Gini Dietrich

Outdoor Exercise: The Rules of the Road

By: Gini Dietrich | July 19, 2010 | 

On Friday, Angelica Colantuoni and I were riding our bikes along the Lakefront (Chicago, for those of you who have never been). Just as we rounded the corner at North Avenue Beach, we saw a jogger go flying across the path, as a cyclist ran right into her.

The jogger crossed the path, from east to west, without looking to see if anyone was coming from the north or the south (which is the direction the path runs so you’d think she’d look both ways before crossing). And she got hit. And she flew through the air. And Angelica and I both had to ride into the grass to keep from running over her. Fortunately, she was not hurt and she realized her mistake, and the cyclist was not hurt, but it could have turned out disastrous.

As we continued our ride, I thought about how to educate cyclists, runners, and walkers about the rules of the road and, while this blog isn’t typically about exercise or rules, I figure it’s a good place to begin the conversation.

As cyclists, we always joke about the runners who check their watches, see they’ve run 30 minutes (or whatever their turnaround point is) and they turn around (which means crossing the path to the other lane) without looking to see if anyone is coming. I’ve become pretty accustomed to leaving a really wide berth when passing runners, just in case that happens. And it happens…a lot. It happens at least once a ride and that’s too often. In fact, it happened to me this morning. A jogger was running north on the east side of the path. She saw a water fountain on the west side and crossed…right as I was going to pass her. She never even looked.

No matter what your form of exercise, be aware of your surroundings, follow the same rules you would if you were driving (signal, check over your shoulders for someone in your blind spot, don’t turn left from the right lane, stop at lights and signs, etc.), and be considerate.

This is not a place for road rage or one form of exercising being right while the others are wrong. Also be aware that if you are walking or running and you don’t look for cyclists, some of us ride more than 20 mph. It will hurt BADLY if you get hit and it could kill the cyclist.  Communicate your intent (on your left or, in velodrome speak, STICK!). Be considerate, careful, and safe.

What tips do you have for those of us exercising outside?

About Gini Dietrich

Gini Dietrich is the founder and CEO of Arment Dietrich, an integrated marketing communications firm. She is the author of Spin Sucks, co-author of Marketing in the Round, and co-host of Inside PR. She also is the lead blogger at Spin Sucks and is the founder of Spin Sucks Pro. Join the Spin Sucks   community!

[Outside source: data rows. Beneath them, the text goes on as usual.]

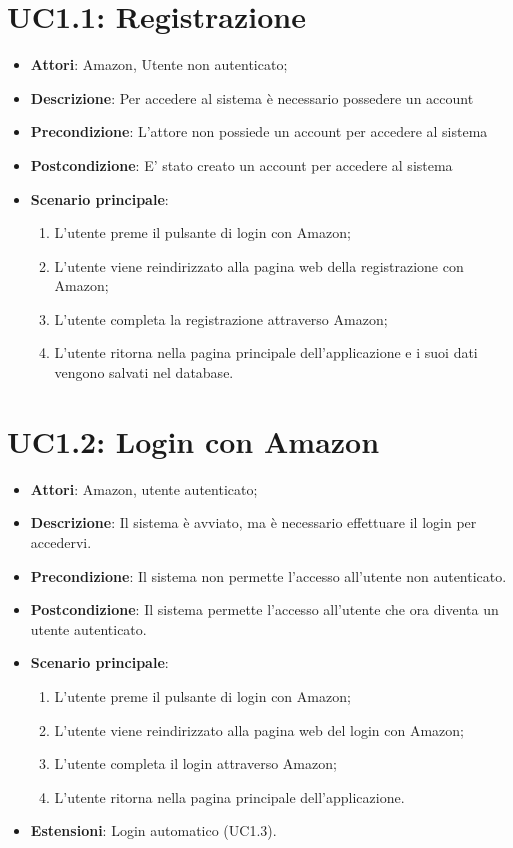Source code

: \section{UC1.1: Registrazione}
\label{UC1.1}
\begin{itemize}
	\item \textbf{Attori}: Amazon, Utente non autenticato;
	\item \textbf{Descrizione}: Per accedere al sistema è necessario possedere un account
	\item \textbf{Precondizione}: L'attore non possiede un account per accedere al sistema
	\item \textbf{Postcondizione}: E' stato creato un account per accedere al sistema
	\item \textbf{Scenario principale}:
	\begin{enumerate} \item L'utente preme il pulsante di login con Amazon;  \item  L'utente viene reindirizzato alla pagina web della registrazione con Amazon;  \item 
		L'utente completa la registrazione attraverso Amazon;  \item  L'utente ritorna nella pagina principale dell'applicazione e i suoi dati vengono salvati nel database.\end{enumerate}
\end{itemize}

\section{UC1.2: Login con Amazon}
\label{UC1.2}
\begin{itemize}
	\item \textbf{Attori}: Amazon, utente autenticato;
	\item \textbf{Descrizione}: Il sistema è avviato, ma è necessario effettuare il login per accedervi.
	\item \textbf{Precondizione}: Il sistema non permette l'accesso all'utente non autenticato.
	\item \textbf{Postcondizione}: Il sistema permette l'accesso all'utente che ora diventa un utente autenticato.
	\item \textbf{Scenario principale}:
	\begin{enumerate} \item L'utente preme il pulsante di login con Amazon;  \item  L'utente viene reindirizzato alla pagina web del login con Amazon;  \item 
		L'utente completa il login attraverso Amazon;  \item  L'utente ritorna nella pagina principale dell'applicazione.\end{enumerate}
	\item \textbf{Estensioni}:
	Login automatico (UC1.3).
\end{itemize}

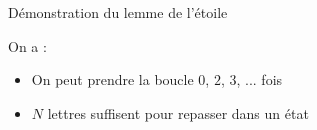 \begin{frame}{Démonstration du lemme de l'étoile}
  \pause

  \begin{center}\end{center}

  On a :
  \begin{itemize}
  \item On peut prendre la boucle $0$, $2$, $3$, ... fois
  \item $N$ lettres suffisent pour repasser dans un état
  \end{itemize}

  \phantom{.}
\end{frame}

\endgroup
\endinput
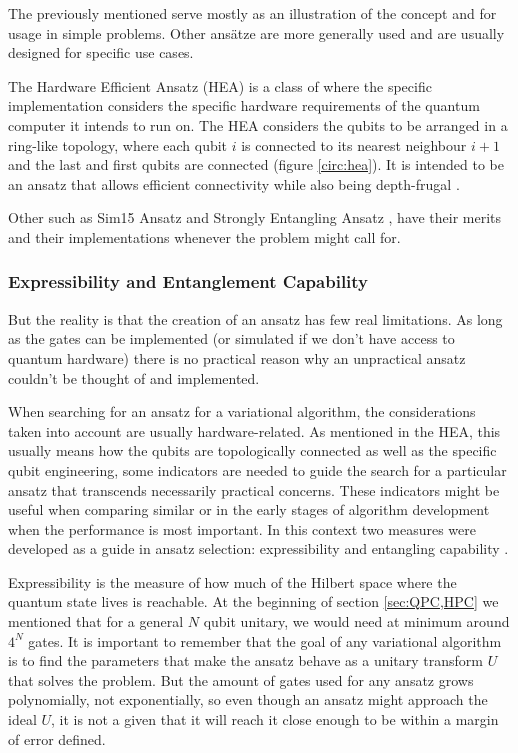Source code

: 

The previously mentioned \mya serve mostly as an illustration of the concept and for usage in simple problems. Other ans{\"a}tze are more generally used and are usually designed for specific use cases.

The Hardware Efficient Ansatz (HEA) \cite{kandala_hardware-efficient_2017} is a class of \mya where the specific implementation considers the specific hardware requirements of the quantum computer it intends to run on. The HEA considers the qubits to be arranged in a ring-like topology, where each qubit $i$ is connected to its nearest neighbour $i+1$ and the last and first qubits are connected (figure \ref{circ:hea}). It is intended to be an ansatz that allows efficient connectivity while also being depth-frugal \cite{park_hardware-efficient_2024}.


Other \mya such as Sim15 Ansatz \cite{sim_expressibility_2019} and Strongly Entangling Ansatz \cite{schetakis_binary_2021}, have their merits and their implementations whenever the problem might call for.

\subsubsection{Expressibility and Entanglement Capability}

But the reality is that the creation of an ansatz has few real limitations. As long as the gates can be implemented (or simulated if we don't have access to quantum hardware) there is no practical reason why an unpractical ansatz couldn't be thought of and implemented.

When searching for an ansatz for a variational algorithm, the considerations taken into account are usually hardware-related. As mentioned in the HEA, this usually means how the qubits are topologically connected as well as the specific qubit engineering, some indicators are needed to guide the search for a particular ansatz that transcends necessarily practical concerns. These indicators might be useful when comparing similar \mya or in the early stages of algorithm development when the performance is most important. In this context two measures were developed as a guide in ansatz selection: expressibility and entangling capability \cite{sim_expressibility_2019}.

Expressibility is the measure of how much of the Hilbert space where the quantum state lives is reachable. At the beginning of section \ref{sec:QPC,HPC} we mentioned that for a general $N$ qubit unitary, we would need at minimum around $4^N$ gates. It is important to remember that the goal of any variational algorithm is to find the parameters that make the ansatz behave as a unitary transform $U$ that solves the problem. But the amount of gates used for any ansatz grows polynomially, not exponentially, so even though an ansatz might approach the ideal $U$, it is not a given that it will reach it close enough to be within a margin of error defined.

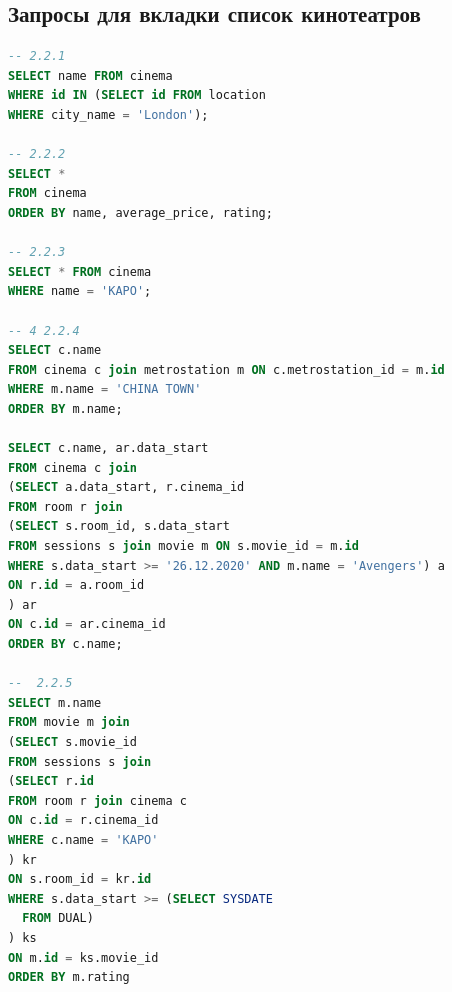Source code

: \documentclass[a4paper,16pt]{article}
\begin{document}
\subsection{Запросы для вкладки список кинотеатров}
\begin{lstlisting}[language=SQL]
-- 2.2.1
SELECT name FROM cinema
WHERE id IN (SELECT id FROM location
WHERE city_name = 'London');

-- 2.2.2
SELECT *
FROM cinema
ORDER BY name, average_price, rating;

-- 2.2.3
SELECT * FROM cinema
WHERE name = 'KAPO';

-- 4 2.2.4
SELECT c.name
FROM cinema c join metrostation m ON c.metrostation_id = m.id
WHERE m.name = 'CHINA TOWN'
ORDER BY m.name;

SELECT c.name, ar.data_start
FROM cinema c join
(SELECT a.data_start, r.cinema_id
FROM room r join
(SELECT s.room_id, s.data_start
FROM sessions s join movie m ON s.movie_id = m.id
WHERE s.data_start >= '26.12.2020' AND m.name = 'Avengers') a
ON r.id = a.room_id
) ar
ON c.id = ar.cinema_id
ORDER BY c.name;

--  2.2.5
SELECT m.name
FROM movie m join
(SELECT s.movie_id
FROM sessions s join
(SELECT r.id
FROM room r join cinema c
ON c.id = r.cinema_id
WHERE c.name = 'KAPO'
) kr
ON s.room_id = kr.id
WHERE s.data_start >= (SELECT SYSDATE
  FROM DUAL)
) ks
ON m.id = ks.movie_id
ORDER BY m.rating
\end{lstlisting}
\end{document}
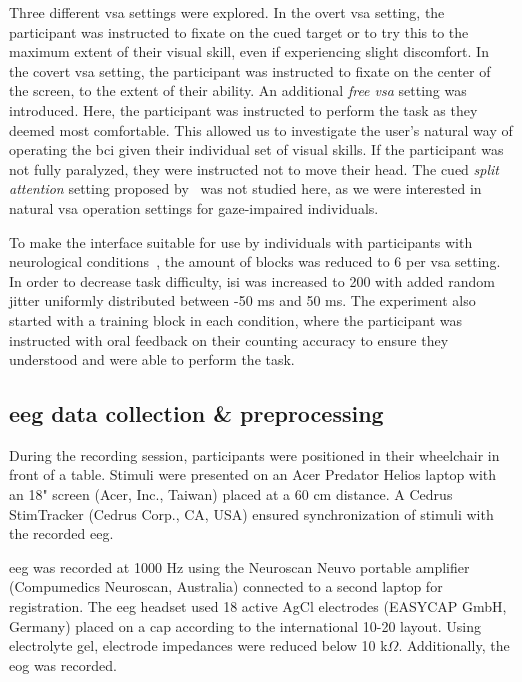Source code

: \documentclass[twocolumn]{article}
\begin{document}
Three different \ac{vsa} settings were explored.
In the overt \ac{vsa} setting, the participant was instructed to fixate on the cued target or
to try this to the maximum extent of their visual skill, even if experiencing
slight discomfort.
In the covert \ac{vsa} setting, the participant was instructed to fixate on the center of the
screen, to the extent of their ability.
An additional \emph{free \ac{vsa}} setting was introduced.
Here, the participant was instructed to perform the task as they deemed most
comfortable.
This allowed us to investigate the user's natural way of operating the \ac{bci}
given their individual set of visual skills.
If the participant was not fully paralyzed, they were instructed not to move their head.
The cued \emph{split attention} setting proposed
by~\textcite{VanDenKerchove2024} was not studied here, as we were interested
in natural \ac{vsa} operation settings for gaze-impaired individuals.

To make the interface suitable for use by individuals with
participants with neurological conditions~\cite{FriedOken2020}, the amount of blocks was reduced to 6 per \ac{vsa} setting.
In order to decrease task difficulty, \ac{isi} was increased to 200 with added random jitter uniformly distributed
between -50 ms and 50 ms.
The experiment also started with a training block in each condition, where the
participant was instructed with oral feedback on their counting accuracy to ensure they
understood and were able to perform the task.


\subsection{\Ac{eeg} data collection \& preprocessing}

During the recording session, participants were positioned in their wheelchair in front of a table.
Stimuli were presented on an Acer Predator Helios laptop with an 18" screen (Acer,
Inc., Taiwan) placed at a 60 cm distance.
A Cedrus StimTracker (Cedrus Corp., CA, USA) ensured synchronization of stimuli with the
recorded \ac{eeg}.

\Ac{eeg} was recorded at 1000 Hz using the Neuroscan Neuvo portable amplifier (Compumedics Neuroscan,
Australia) connected to a second laptop for registration.
The \ac{eeg} headset used 18 active AgCl electrodes (EASYCAP GmbH, Germany) placed on a cap
according to the international 10-20 layout.
Using electrolyte gel, electrode impedances were reduced below 10 k$\Omega$.
Additionally, the \ac{eog} was recorded.
\end{document}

  • So true! It always amazes me how many people are ignorant of the rules. I really believe that wearing headphones is a bad idea while exercising because it makes it even easier to tune out your surroundings. I was riding this weekend at a popular spot and was so irked when I got passed by other cyclists not calling out “on your left” or something to me. Communicating your intent doesn’t take much effort and one of my biggest pet peeves when people don’t do it.

    • I could not agree more! It’s not that hard. But, unfortunately, most people do not do it. One blog post at a time. 🙂

    • OK. So the headphones thing is telling me I should not buy a horn or bell for my bike. Or, maybe a really loud horn? Bicycle riders, like me, always have to anticipate – car doors flinging open, unleashed dogs (for the backroads I have a small bottle of vinegar), and joggers. But if bicylists always act nicely and with respect, I think it will spread to joggers, bladers and others.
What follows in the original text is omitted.